Ia segera menyelesaikan tunggakan sewa yang mendera, membeli obat-obatan terpenting untuk ibunya, dan memasukkan sebagian dana ke rekening sekolah adik-adiknya. Kehangatan kembali merambat di rumah kecil mereka. Ibunya, meski masih lemah, menatap Ayra dengan mata yang memancarkan doa.
"Nak, dari mana semua ini?" suara ibunya parau, penuh tanya.
"Ini rezeki yang besar sekali, di saat kita sudah tak punya apa-apa."
Ayra tersenyum, senyum yang kini dipenuhi ketenangan hakiki. "Ini adalah rezeki dari Allah, Bu. Datang melalui perantara 'Hamba Allah' yang tak ingin dikenal."
Ia menceritakan perihal amplop itu, perihal kata-kata yang menguatkan, perihal keajaiban yang terjadi di tengah keputusasaan. Ibunya menggenggam tangan Ayra, air mata kembali menggenang, namun kali ini adalah air mata tauhid—pengakuan akan kebesaran dan kasih sayang Tuhan.
Meski hidupnya perlahan membaik, pikiran Ayra terusik oleh misteri si dermawan. Siapakah ia? Ayra merasa wajib membalas kebaikan itu, atau setidaknya memanjatkan doa langsung di hadapannya. Ia kembali ke taman itu setiap sore, duduk di bangku yang sama, berharap bayangan Hamba Allah itu akan muncul kembali.

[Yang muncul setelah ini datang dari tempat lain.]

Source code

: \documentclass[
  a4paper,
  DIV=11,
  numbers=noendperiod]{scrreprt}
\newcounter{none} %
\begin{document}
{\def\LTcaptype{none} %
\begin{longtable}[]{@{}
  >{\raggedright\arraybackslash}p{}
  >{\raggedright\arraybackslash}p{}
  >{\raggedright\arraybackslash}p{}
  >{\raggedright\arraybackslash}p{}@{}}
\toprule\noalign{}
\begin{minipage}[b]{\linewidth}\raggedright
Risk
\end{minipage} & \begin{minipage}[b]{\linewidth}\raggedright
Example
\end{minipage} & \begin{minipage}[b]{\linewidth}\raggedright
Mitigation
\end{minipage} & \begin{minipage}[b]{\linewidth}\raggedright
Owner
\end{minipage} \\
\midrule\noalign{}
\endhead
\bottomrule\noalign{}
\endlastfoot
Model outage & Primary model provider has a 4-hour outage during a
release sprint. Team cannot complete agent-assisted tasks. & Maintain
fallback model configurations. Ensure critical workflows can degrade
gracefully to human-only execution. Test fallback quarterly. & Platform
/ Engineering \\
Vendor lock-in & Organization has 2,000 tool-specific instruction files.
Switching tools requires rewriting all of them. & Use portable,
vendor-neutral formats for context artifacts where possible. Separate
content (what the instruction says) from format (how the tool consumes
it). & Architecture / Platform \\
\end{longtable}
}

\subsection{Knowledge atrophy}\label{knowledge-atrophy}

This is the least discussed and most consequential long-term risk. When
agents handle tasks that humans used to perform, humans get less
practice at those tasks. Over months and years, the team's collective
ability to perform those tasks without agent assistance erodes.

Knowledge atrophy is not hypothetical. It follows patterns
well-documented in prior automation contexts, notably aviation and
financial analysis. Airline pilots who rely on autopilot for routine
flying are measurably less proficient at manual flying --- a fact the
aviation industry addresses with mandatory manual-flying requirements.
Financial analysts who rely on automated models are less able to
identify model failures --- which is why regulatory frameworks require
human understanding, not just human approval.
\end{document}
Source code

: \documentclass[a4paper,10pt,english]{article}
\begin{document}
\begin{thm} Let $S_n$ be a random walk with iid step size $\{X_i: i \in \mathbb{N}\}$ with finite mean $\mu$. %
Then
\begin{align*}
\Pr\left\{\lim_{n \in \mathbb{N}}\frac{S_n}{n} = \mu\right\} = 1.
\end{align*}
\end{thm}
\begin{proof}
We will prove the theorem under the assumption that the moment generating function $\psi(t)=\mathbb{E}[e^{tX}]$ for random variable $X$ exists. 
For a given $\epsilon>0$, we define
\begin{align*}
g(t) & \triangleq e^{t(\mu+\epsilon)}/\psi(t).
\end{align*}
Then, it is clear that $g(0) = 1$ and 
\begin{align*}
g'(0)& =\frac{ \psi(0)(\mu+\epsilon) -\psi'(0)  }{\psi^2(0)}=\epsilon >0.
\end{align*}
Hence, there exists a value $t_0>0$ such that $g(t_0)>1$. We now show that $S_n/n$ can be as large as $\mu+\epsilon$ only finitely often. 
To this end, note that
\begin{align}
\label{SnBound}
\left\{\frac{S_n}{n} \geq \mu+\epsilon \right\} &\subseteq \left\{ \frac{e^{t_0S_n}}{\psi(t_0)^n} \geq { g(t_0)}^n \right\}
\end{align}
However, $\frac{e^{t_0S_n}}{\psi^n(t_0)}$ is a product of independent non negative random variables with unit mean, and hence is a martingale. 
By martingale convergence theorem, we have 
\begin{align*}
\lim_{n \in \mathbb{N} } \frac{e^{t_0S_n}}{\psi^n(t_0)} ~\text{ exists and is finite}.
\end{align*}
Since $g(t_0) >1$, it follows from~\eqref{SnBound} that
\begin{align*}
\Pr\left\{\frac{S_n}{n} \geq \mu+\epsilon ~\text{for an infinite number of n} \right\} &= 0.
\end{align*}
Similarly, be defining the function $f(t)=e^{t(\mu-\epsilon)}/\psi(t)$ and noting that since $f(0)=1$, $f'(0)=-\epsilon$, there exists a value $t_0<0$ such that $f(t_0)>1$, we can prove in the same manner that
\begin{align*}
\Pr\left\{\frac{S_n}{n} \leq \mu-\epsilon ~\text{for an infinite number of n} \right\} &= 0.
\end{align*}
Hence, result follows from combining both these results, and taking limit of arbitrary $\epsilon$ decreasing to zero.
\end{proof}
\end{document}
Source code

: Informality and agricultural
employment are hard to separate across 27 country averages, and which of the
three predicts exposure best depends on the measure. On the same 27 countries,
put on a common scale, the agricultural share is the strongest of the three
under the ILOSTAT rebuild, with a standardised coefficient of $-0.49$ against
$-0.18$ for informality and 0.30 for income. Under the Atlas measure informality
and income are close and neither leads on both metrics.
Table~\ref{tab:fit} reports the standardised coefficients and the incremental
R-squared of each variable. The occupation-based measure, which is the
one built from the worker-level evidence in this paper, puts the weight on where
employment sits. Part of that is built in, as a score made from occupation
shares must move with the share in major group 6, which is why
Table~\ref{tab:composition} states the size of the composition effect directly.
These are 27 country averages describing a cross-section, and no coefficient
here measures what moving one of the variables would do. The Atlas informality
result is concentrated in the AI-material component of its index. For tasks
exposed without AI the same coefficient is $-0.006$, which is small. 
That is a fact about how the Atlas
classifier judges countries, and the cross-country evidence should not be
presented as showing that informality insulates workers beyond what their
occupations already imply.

Ia menanyakan pada pedagang sekitar, pada petugas kebersihan, bahkan pada satpam taman. Nihil. Tidak ada yang mengingat siapa pun yang terlihat meletakkan amplop cokelat di bangku itu. Seolah-olah bantuan itu memang sengaja dihadirkan tanpa jejak, untuk menegaskan bahwa fokus syukur haruslah tertuju pada Pemberi Rezeki, bukan pada perantara.
"Pertolongan ini murni dari-Mu, Ya Rabb," bisik Ayra suatu sore, ketika daun-daun kering kembali berjatuhan di sekelilingnya. "Engkau datang tanpa nama, tanpa wajah, agar aku hanya melihat Tangan-Mu yang mengulur."
Namun, di tengah pencariannya yang sia-sia, Ayra menemukan selembar kertas yang tersangkut di lipatan bangku, tepat di bawah ukiran yang sudah pudar. Kali ini, tulisan tangannya berbeda, seperti coretan cepat.
Ayra membacanya, “Dia memandang hatimu yang patah. Dia tahu air matamu yang tak tertumpah. Teruslah berjalan, sebab Dia telah memilihmu sebagai saksi bahwa setelah kesulitan, ada kemudahan. Jadikanlah ini bekal, bukan akhir perjuangan.”
Dari sisi lain cermin
'Dari sisi lain cermin.' Kalimat itu menusuk kesadaran Ayra. Ia tersentak. Selama ini, Ayra hanya memandang ke depan, mencari sosok fisik. Kini, ia tersadar. Pertolongan itu datang dari sisi lain, sisi yang tak terlihat, sisi spiritual yang menembus dimensi materi.
Ia mulai memahami: Hamba Allah itu mungkin bukan satu orang. Mungkin ia adalah refleksi dari kebaikan yang Ayra sendiri sebarkan di masa lalu. Mungkin ia adalah isyarat dari janji Tuhan yang tak pernah ingkar.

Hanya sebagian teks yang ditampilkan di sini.